(Records contained in a dataset)
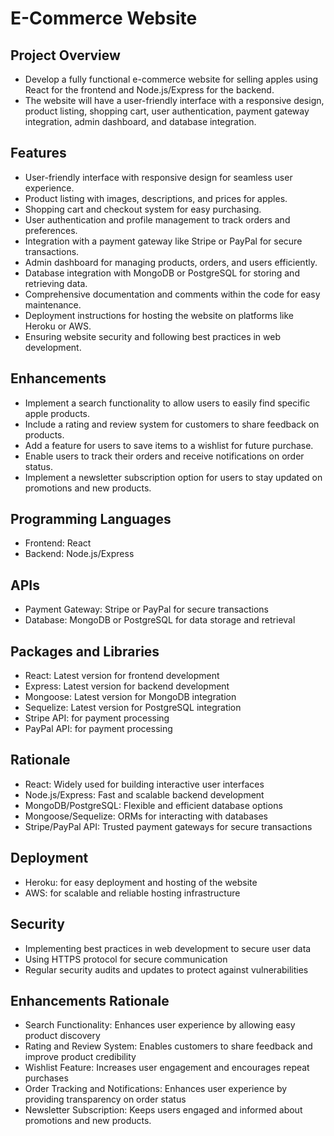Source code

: # E-Commerce Website

## Project Overview
- Develop a fully functional e-commerce website for selling apples using React for the frontend and Node.js/Express for the backend.
- The website will have a user-friendly interface with a responsive design, product listing, shopping cart, user authentication, payment gateway integration, admin dashboard, and database integration.

## Features
- User-friendly interface with responsive design for seamless user experience.
- Product listing with images, descriptions, and prices for apples.
- Shopping cart and checkout system for easy purchasing.
- User authentication and profile management to track orders and preferences.
- Integration with a payment gateway like Stripe or PayPal for secure transactions.
- Admin dashboard for managing products, orders, and users efficiently.
- Database integration with MongoDB or PostgreSQL for storing and retrieving data.
- Comprehensive documentation and comments within the code for easy maintenance.
- Deployment instructions for hosting the website on platforms like Heroku or AWS.
- Ensuring website security and following best practices in web development.

## Enhancements
- Implement a search functionality to allow users to easily find specific apple products.
- Include a rating and review system for customers to share feedback on products.
- Add a feature for users to save items to a wishlist for future purchase.
- Enable users to track their orders and receive notifications on order status.
- Implement a newsletter subscription option for users to stay updated on promotions and new products.

## Programming Languages
- Frontend: React
- Backend: Node.js/Express

## APIs
- Payment Gateway: Stripe or PayPal for secure transactions
- Database: MongoDB or PostgreSQL for data storage and retrieval

## Packages and Libraries
- React: Latest version for frontend development
- Express: Latest version for backend development
- Mongoose: Latest version for MongoDB integration
- Sequelize: Latest version for PostgreSQL integration
- Stripe API: for payment processing
- PayPal API: for payment processing

## Rationale
- React: Widely used for building interactive user interfaces
- Node.js/Express: Fast and scalable backend development
- MongoDB/PostgreSQL: Flexible and efficient database options
- Mongoose/Sequelize: ORMs for interacting with databases
- Stripe/PayPal API: Trusted payment gateways for secure transactions

## Deployment
- Heroku: for easy deployment and hosting of the website
- AWS: for scalable and reliable hosting infrastructure

## Security
- Implementing best practices in web development to secure user data
- Using HTTPS protocol for secure communication
- Regular security audits and updates to protect against vulnerabilities

## Enhancements Rationale
- Search Functionality: Enhances user experience by allowing easy product discovery
- Rating and Review System: Enables customers to share feedback and improve product credibility
- Wishlist Feature: Increases user engagement and encourages repeat purchases
- Order Tracking and Notifications: Enhances user experience by providing transparency on order status
- Newsletter Subscription: Keeps users engaged and informed about promotions and new products.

- Prompt
Reproduce each line of the records in which the string "scalable" appears.

- Expected answer
- Node.js/Express: Fast and scalable backend development
- AWS: for scalable and reliable hosting infrastructure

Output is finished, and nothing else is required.